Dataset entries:

· · ·

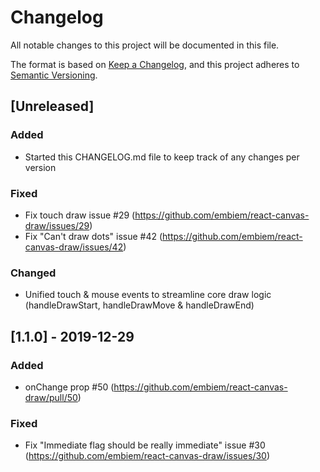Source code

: # Changelog
All notable changes to this project will be documented in this file.

The format is based on [Keep a Changelog](https://keepachangelog.com/en/1.0.0/),
and this project adheres to [Semantic Versioning](https://semver.org/spec/v2.0.0.html).

## [Unreleased]
### Added
- Started this CHANGELOG.md file to keep track of any changes per version

### Fixed
- Fix touch draw issue #29 (https://github.com/embiem/react-canvas-draw/issues/29)
- Fix "Can't draw dots" issue #42 (https://github.com/embiem/react-canvas-draw/issues/42)

### Changed
- Unified touch & mouse events to streamline core draw logic (handleDrawStart, handleDrawMove & handleDrawEnd)

## [1.1.0] - 2019-12-29
### Added
- onChange prop #50 (https://github.com/embiem/react-canvas-draw/pull/50)

### Fixed
- Fix "Immediate flag should be really immediate" issue #30 (https://github.com/embiem/react-canvas-draw/issues/30)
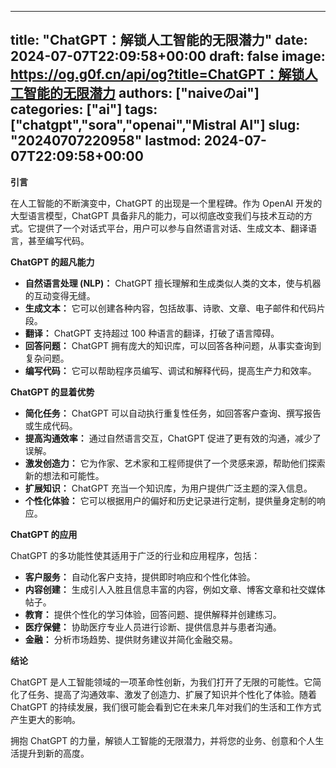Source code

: 
---
title: "ChatGPT：解锁人工智能的无限潜力"
date: 2024-07-07T22:09:58+00:00
draft: false
image: https://og.g0f.cn/api/og?title=ChatGPT：解锁人工智能的无限潜力
authors: ["naiveのai"]
categories: ["ai"]
tags: ["chatgpt","sora","openai","Mistral AI"]
slug: "20240707220958"
lastmod: 2024-07-07T22:09:58+00:00
---
**引言**

在人工智能的不断演变中，ChatGPT 的出现是一个里程碑。作为 OpenAI 开发的大型语言模型，ChatGPT 具备非凡的能力，可以彻底改变我们与技术互动的方式。它提供了一个对话式平台，用户可以参与自然语言对话、生成文本、翻译语言，甚至编写代码。

**ChatGPT 的超凡能力**

* **自然语言处理 (NLP)：** ChatGPT 擅长理解和生成类似人类的文本，使与机器的互动变得无缝。
* **生成文本：** 它可以创建各种内容，包括故事、诗歌、文章、电子邮件和代码片段。
* **翻译：** ChatGPT 支持超过 100 种语言的翻译，打破了语言障碍。
* **回答问题：** ChatGPT 拥有庞大的知识库，可以回答各种问题，从事实查询到复杂问题。
* **编写代码：** 它可以帮助程序员编写、调试和解释代码，提高生产力和效率。

**ChatGPT 的显着优势**

* **简化任务：** ChatGPT 可以自动执行重复性任务，如回答客户查询、撰写报告或生成代码。
* **提高沟通效率：** 通过自然语言交互，ChatGPT 促进了更有效的沟通，减少了误解。
* **激发创造力：** 它为作家、艺术家和工程师提供了一个灵感来源，帮助他们探索新的想法和可能性。
* **扩展知识：** ChatGPT 充当一个知识库，为用户提供广泛主题的深入信息。
* **个性化体验：** 它可以根据用户的偏好和历史记录进行定制，提供量身定制的响应。

**ChatGPT 的应用**

ChatGPT 的多功能性使其适用于广泛的行业和应用程序，包括：

* **客户服务：** 自动化客户支持，提供即时响应和个性化体验。
* **内容创建：** 生成引人入胜且信息丰富的内容，例如文章、博客文章和社交媒体帖子。
* **教育：** 提供个性化的学习体验，回答问题、提供解释并创建练习。
* **医疗保健：** 协助医疗专业人员进行诊断、提供信息并与患者沟通。
* **金融：** 分析市场趋势、提供财务建议并简化金融交易。

**结论**

ChatGPT 是人工智能领域的一项革命性创新，为我们打开了无限的可能性。它简化了任务、提高了沟通效率、激发了创造力、扩展了知识并个性化了体验。随着 ChatGPT 的持续发展，我们很可能会看到它在未来几年对我们的生活和工作方式产生更大的影响。

拥抱 ChatGPT 的力量，解锁人工智能的无限潜力，并将您的业务、创意和个人生活提升到新的高度。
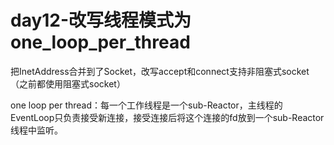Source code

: # day12-改写线程模式为one_loop_per_thread

把InetAddress合并到了Socket，改写accept和connect支持非阻塞式socket（之前都使用阻塞式socket）

one loop per thread：每一个工作线程是一个sub-Reactor，主线程的EventLoop只负责接受新连接，接受连接后将这个连接的fd放到一个sub-Reactor线程中监听。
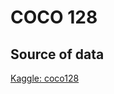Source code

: # COCO 128
## Source of data 
[Kaggle: coco128](https://www.kaggle.com/datasets/ultralytics/coco128)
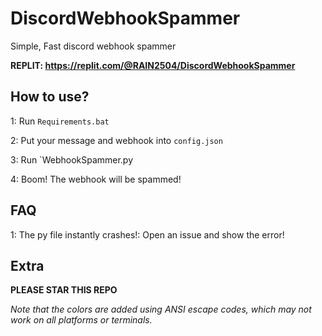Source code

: # DiscordWebhookSpammer
Simple, Fast discord webhook spammer

**REPLIT: https://replit.com/@RAIN2504/DiscordWebhookSpammer**


## How to use?
1: Run `Requirements.bat`

2: Put your message and webhook into `config.json`

3: Run `WebhookSpammer.py 

4: Boom! The webhook will be spammed!

## FAQ
1: The py file instantly crashes!: Open an issue and show the error!

## Extra
**PLEASE STAR THIS REPO**

*Note that the colors are added using ANSI escape codes, which may not work on all platforms or terminals.*
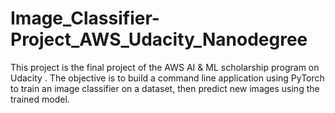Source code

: # Image_Classifier-Project_AWS_Udacity_Nanodegree
This project is the final project of the AWS AI &amp; ML scholarship program on Udacity . The objective is to build a command line application using PyTorch to train an image classifier on a dataset, then predict new images using the trained model.

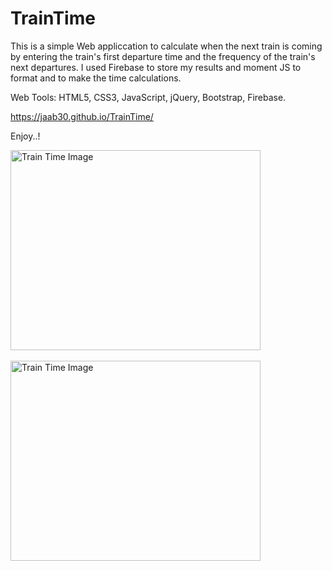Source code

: # TrainTime

This is a simple Web appliccation to calculate when the next train is coming by entering the train's first departure time and the frequency of the train's next departures. 
I used Firebase to store my results and moment JS to format and to make the time calculations.

Web Tools:  HTML5, CSS3, JavaScript, jQuery, Bootstrap, Firebase.

https://jaab30.github.io/TrainTime/

Enjoy..!

<img src="https://user-images.githubusercontent.com/40499942/52906237-8941be80-3215-11e9-91d2-e1bbb16a3985.png" alt="Train Time Image" width="400px" height="320px"><br><br>
<img src="https://user-images.githubusercontent.com/40499942/52906238-8941be80-3215-11e9-9537-f5d745db9b96.png" alt="Train Time Image" width="400px" height="320px"><br><br>



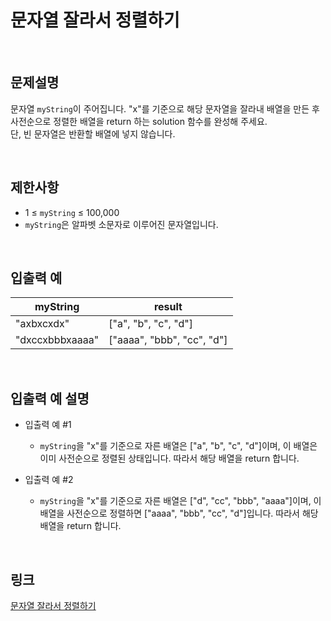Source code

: # 문자열 잘라서 정렬하기

<br>

## 문제설명
문자열 `myString`이 주어집니다. "x"를 기준으로 해당 문자열을 잘라내 배열을 만든 후 사전순으로 정렬한 배열을 return 하는 solution 함수를 완성해 주세요.<br>
단, 빈 문자열은 반환할 배열에 넣지 않습니다.

<br>

## 제한사항
- 1 ≤ `myString` ≤ 100,000
- `myString`은 알파벳 소문자로 이루어진 문자열입니다.

<br>

## 입출력 예
| myString | result |
|---|---|
| "axbxcxdx" | ["a", "b", "c", "d"] |
| "dxccxbbbxaaaa" | ["aaaa", "bbb", "cc", "d"] |

<br>

## 입출력 예 설명
- 입출력 예 #1
    - `myString`을 "x"를 기준으로 자른 배열은 ["a", "b", "c", "d"]이며, 이 배열은 이미 사전순으로 정렬된 상태입니다. 따라서 해당 배열을 return 합니다.

- 입출력 예 #2
    - `myString`을 "x"를 기준으로 자른 배열은 ["d", "cc", "bbb", "aaaa"]이며, 이 배열을 사전순으로 정렬하면 ["aaaa", "bbb", "cc", "d"]입니다. 따라서 해당 배열을 return 합니다.

<br>

## 링크
[문자열 잘라서 정렬하기](https://school.programmers.co.kr/learn/courses/30/lessons/181866)
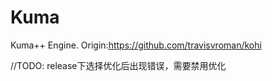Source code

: # Kuma
Kuma++ Engine.
Origin:https://github.com/travisvroman/kohi

//TODO: release下选择优化后出现错误，需要禁用优化
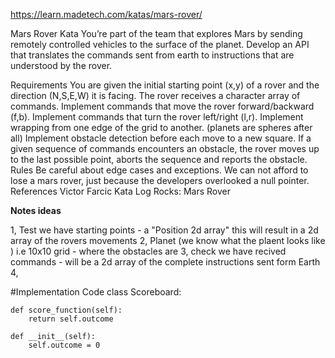 https://learn.madetech.com/katas/mars-rover/

Mars Rover Kata
You’re part of the team that explores Mars by sending remotely controlled vehicles to the surface of the planet. Develop an API that translates the commands sent from earth to instructions that are understood by the rover.

Requirements
You are given the initial starting point (x,y) of a rover and the direction (N,S,E,W) it is facing.
The rover receives a character array of commands.
Implement commands that move the rover forward/backward (f,b).
Implement commands that turn the rover left/right (l,r).
Implement wrapping from one edge of the grid to another. (planets are spheres after all)
Implement obstacle detection before each move to a new square. If a given sequence of commands encounters an obstacle, the rover moves up to the last possible point, aborts the sequence and reports the obstacle.
Rules
Be careful about edge cases and exceptions. We can not afford to lose a mars rover, just because the developers overlooked a null pointer.
References
Victor Farcic
Kata Log Rocks: Mars Rover


**Notes ideas**

1, Test we have starting points - a "Position 2d array" this will result in a 2d array of the rovers movements
2, Planet (we know what the plaent looks like ) i.e 10x10 grid  - where the obstacles are
3, check we have recived commands - will be a 2d array of the complete instructions sent form Earth 
4,



#Implementation Code
class Scoreboard:
    
    def score_function(self):
        return self.outcome
    
    def __init__(self):
        self.outcome = 0
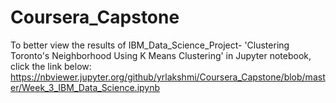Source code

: # Coursera_Capstone
To better view the results of IBM_Data_Science_Project- 'Clustering Toronto's Neighborhood Using K Means Clustering' in Jupyter notebook, click the link below:
https://nbviewer.jupyter.org/github/yrlakshmi/Coursera_Capstone/blob/master/Week_3_IBM_Data_Science.ipynb
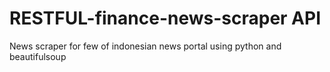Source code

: # RESTFUL-finance-news-scraper API
News scraper for few of indonesian news portal using python and beautifulsoup

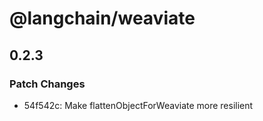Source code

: # @langchain/weaviate

## 0.2.3

### Patch Changes

- 54f542c: Make flattenObjectForWeaviate more resilient
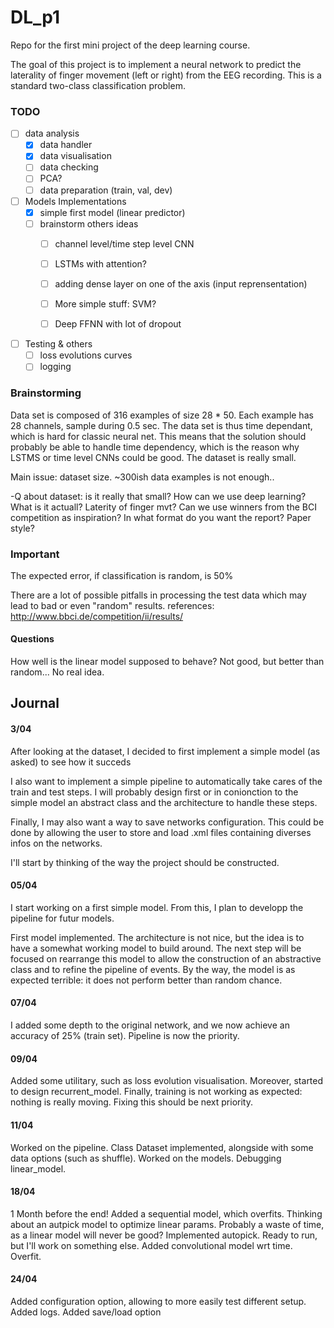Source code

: # DL_p1

Repo for the first mini project of the deep learning course.

The goal of this project is to implement a neural network to predict the laterality of finger movement (left or right) from the EEG recording. This is a standard two-class classification problem.

### TODO
- [ ] data analysis
    - [x] data handler
    - [x] data visualisation
    - [ ] data checking
    - [ ] PCA?
    - [ ] data preparation (train, val, dev)

- [ ] Models Implementations
    - [x] simple first model (linear predictor)
    - [ ] brainstorm others ideas
        - [ ] channel level/time step level CNN
        - [ ] LSTMs with attention?
        - [ ] adding dense layer on one of the axis (input reprensentation)
        - [ ] More simple stuff: SVM?
        - [ ] Deep FFNN with lot of dropout


- [ ] Testing & others
    - [ ] loss evolutions curves
    - [ ] logging

### Brainstorming
Data set is composed of 316 examples of size 28 * 50. Each example has 28 channels, sample during 0.5 sec.
The data set is thus time dependant, which is hard for classic neural net. This means that the solution should probably be able to handle time dependency, which is the reason why LSTMS or time level CNNs could be good.
The dataset is really small.

Main issue: dataset size. ~300ish data examples is not enough..

-Q about dataset: is it really that small? How can we use deep learning? What is it actuall? Laterity of finger mvt?
Can we use winners from the BCI competition as inspiration?
In what format do you want the report? Paper style?

### Important
The expected error, if classification is random, is 50%

There are a lot of possible pitfalls in processing the test data which may lead to bad or even "random" results.
references:
http://www.bbci.de/competition/ii/results/

#### Questions
How well is the linear model supposed to behave?
Not good, but better than random... No real idea.

## Journal

#### 3/04
After looking at the dataset, I decided to first implement a simple model (as asked) to see how it succeds

I also want to implement a simple pipeline to automatically take cares of the train and test steps. I will probably design first or in conionction to the simple model an abstract class and the architecture to handle these steps.

Finally, I may also want a way to save networks configuration. This could be done by allowing the user to store and load .xml files containing diverses infos on the networks.

I'll start by thinking of the way the project should be constructed.

#### 05/04
I start working on a first simple model. From this, I plan to developp the pipeline for futur models.

First model implemented. The architecture is not nice, but the idea is to have a somewhat working model to build around. The next step will be focused on rearrange this model to allow the construction of an abstractive class and to refine the pipeline of events. By the way, the model is as expected terrible: it does not perform better than random chance.

#### 07/04
I added some depth to the original network, and we now achieve an accuracy of 25% (train set). Pipeline is now the priority.

#### 09/04
Added some utilitary, such as loss evolution visualisation. Moreover, started to design recurrent_model. Finally, training is not working as expected: nothing is really moving. Fixing this should be next priority.

#### 11/04
Worked on the pipeline. Class Dataset implemented, alongside with some data options (such as shuffle).
Worked on the models. Debugging linear_model.

#### 18/04
1 Month before the end! Added a sequential model, which overfits. Thinking about an autpick model to optimize linear params. Probably a waste of time, as a linear model will never be good?
Implemented autopick. Ready to run, but I'll work on something else.
Added convolutional model wrt time. Overfit.

#### 24/04
Added configuration option, allowing to more easily test different setup.
Added logs.
Added save/load option
####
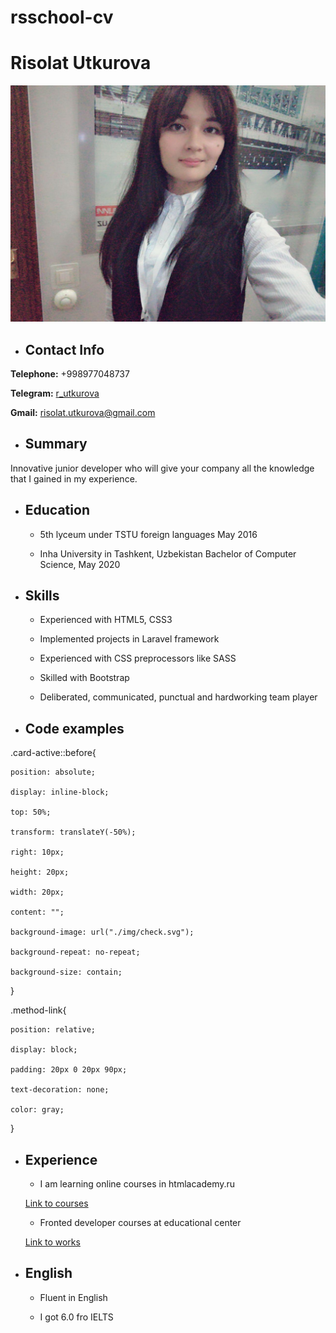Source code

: # rsschool-cv

# Risolat Utkurova

![avatar](/risolat.jpg)

- ## Contact Info

**Telephone:**  +998977048737 

**Telegram:**  [r_utkurova](t.me/r_utkurova)

**Gmail:**  risolat.utkurova@gmail.com

- ##  Summary

Innovative junior developer who will give your company all the knowledge that I gained in my experience.


- ## Education

   - 5th lyceum under TSTU foreign languages May 2016
  
   - Inha University in Tashkent, Uzbekistan Bachelor of Computer Science, May 2020
  

- ## Skills

   - Experienced with HTML5, CSS3

   - Implemented projects in Laravel framework

   - Experienced with CSS preprocessors like SASS

   - Skilled with Bootstrap

   - Deliberated, communicated, punctual and hardworking team player


- ## Code examples

.card-active::before{

	position: absolute;
	
	display: inline-block;
	
	top: 50%;
	
	transform: translateY(-50%);
	
	right: 10px;
	
	height: 20px;
	
	width: 20px;
	
	content: "";
	
	background-image: url("./img/check.svg");
	
	background-repeat: no-repeat;
	
	background-size: contain;
	
}

.method-link{

	position: relative;
	
	display: block;
	
	padding: 20px 0 20px 90px;
	
	text-decoration: none;
	
	color: gray;
	
}

- ## Experience

   - I am learning online courses in htmlacademy.ru

   [Link to courses](https://htmlacademy.ru/profile/id1176211)

   - Fronted developer courses at educational center

   [Link to works](https://htmlacademy.ru/profile/id1176211)

- ## English

   - Fluent in English
   
   - I got 6.0 fro IELTS
   
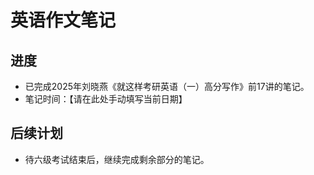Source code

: # 英语作文笔记

## 进度

- 已完成2025年刘晓燕《就这样考研英语（一）高分写作》前17讲的笔记。
- 笔记时间：【请在此处手动填写当前日期】

## 后续计划

- 待六级考试结束后，继续完成剩余部分的笔记。 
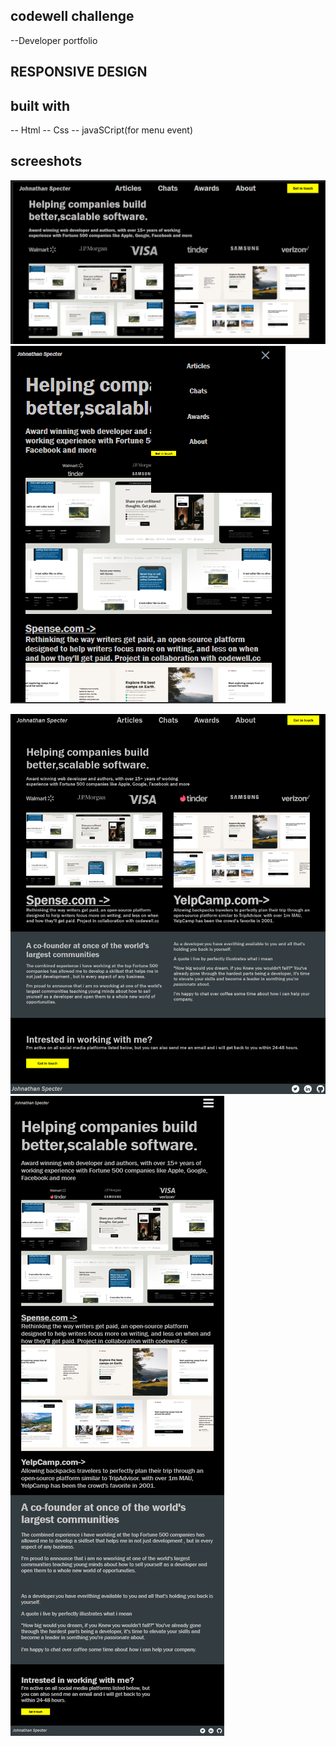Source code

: ## codewell challenge
--Developer portfolio
## RESPONSIVE DESIGN
## built with
-- Html
-- Css
-- javaSCript(for menu event) 
## screeshots 
![desktop view](/screeshots/Desktop_view.png)
![mobile view ](/screeshots/mobile_view.png)

![full Desktop view](/screeshots/full_desktop.png)
![full mobile view ](/screeshots/full_mobile.png)
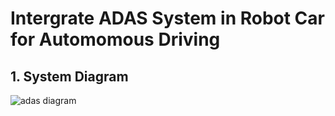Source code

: # Intergrate ADAS System in Robot Car for Automomous Driving

## 1. System Diagram
![adas diagram](https://github.com/user-attachments/assets/ae765e1b-becc-4142-883f-717ff72158f3)

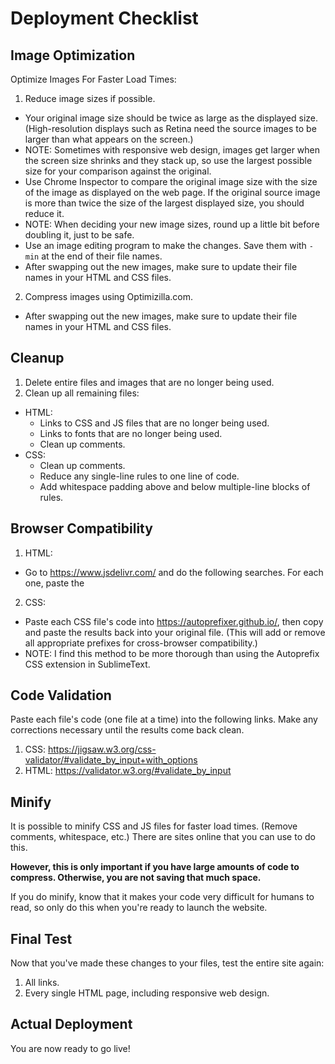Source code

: # Deployment Checklist

## Image Optimization

Optimize Images For Faster Load Times:

1. Reduce image sizes if possible.
  - Your original image size should be twice as large as the displayed size. (High-resolution displays such as Retina need the source images to be larger than what appears on the screen.)
  - NOTE: Sometimes with responsive web design, images get larger when the screen size shrinks and they stack up, so use the largest possible size for your comparison against the original.
  - Use Chrome Inspector to compare the original image size with the size of the image as displayed on the web page. If the original source image is more than twice the size of the largest displayed size, you should reduce it.
  - NOTE: When deciding your new image sizes, round up a little bit before doubling it, just to be safe.
  - Use an image editing program to make the changes. Save them with `-min` at the end of their file names.
  - After swapping out the new images, make sure to update their file names in your HTML and CSS files.
2. Compress images using Optimizilla.com.
  - After swapping out the new images, make sure to update their file names in your HTML and CSS files.

## Cleanup

1. Delete entire files and images that are no longer being used.
2. Clean up all remaining files:
  - HTML:
    - Links to CSS and JS files that are no longer being used.
    - Links to fonts that are no longer being used.
    - Clean up comments.
  - CSS:
    - Clean up comments.
    - Reduce any single-line rules to one line of code.
    - Add whitespace padding above and below multiple-line blocks of rules.

## Browser Compatibility

1. HTML:
  - Go to https://www.jsdelivr.com/ and do the following searches. For each one, paste the <script> links into the bottom of the `<body>` in each of your HTML files.
    - Search for `respond`. (Older versions of IE.)
    - Search for `html5shiv`. (For pre-HTML5 browsers.)
    - Search for `selectivizr`. (For pre-CSS3 browsers.)
  - If you're confident these are still the latest links, you can just paste each of these:
    <script src="https://cdn.jsdelivr.net/g/respond@1.4.2(respond.min.js+respond.matchmedia.addListener.min.js+cross-domain/respond.proxy.js+respond.matchmedia.addListener.src.js+respond.src.js)"></script>
    <script src="https://cdn.jsdelivr.net/html5shiv/3.7.3/html5shiv.min.js"></script>
    <script src="https://cdn.jsdelivr.net/g/selectivizr@1.0.3b(selectivizr.min.js+selectivizr.js)"></script>
2. CSS:
  - Paste each CSS file's code into https://autoprefixer.github.io/, then copy and paste the results back into your original file. (This will add or remove all appropriate prefixes for cross-browser compatibility.)
  - NOTE: I find this method to be more thorough than using the Autoprefix CSS extension in SublimeText.

## Code Validation

Paste each file's code (one file at a time) into the following links. Make any corrections necessary until the results come back clean.

1. CSS: https://jigsaw.w3.org/css-validator/#validate_by_input+with_options
2. HTML: https://validator.w3.org/#validate_by_input

## Minify

It is possible to minify CSS and JS files for faster load times. (Remove comments, whitespace, etc.) There are sites online that you can use to do this.

**However, this is only important if you have large amounts of code to compress. Otherwise, you are not saving that much space.**

If you do minify, know that it makes your code very difficult for humans to read, so only do this when you're ready to launch the website.

## Final Test

Now that you've made these changes to your files, test the entire site again:

1. All links.
2. Every single HTML page, including responsive web design.

## Actual Deployment

You are now ready to go live!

· · ·

What the task requires:
Pictures do not belong in the copy. Repeat only the lines from the top of the records through the line containing "- Fix touch".

Solution:
Source code

: # Changelog
All notable changes to this project will be documented in this file.

The format is based on [Keep a Changelog](https://keepachangelog.com/en/1.0.0/),
and this project adheres to [Semantic Versioning](https://semver.org/spec/v2.0.0.html).

## [Unreleased]
### Added
- Started this CHANGELOG.md file to keep track of any changes per version

### Fixed
- Fix touch draw issue #29 (https://github.com/embiem/react-canvas-draw/issues/29)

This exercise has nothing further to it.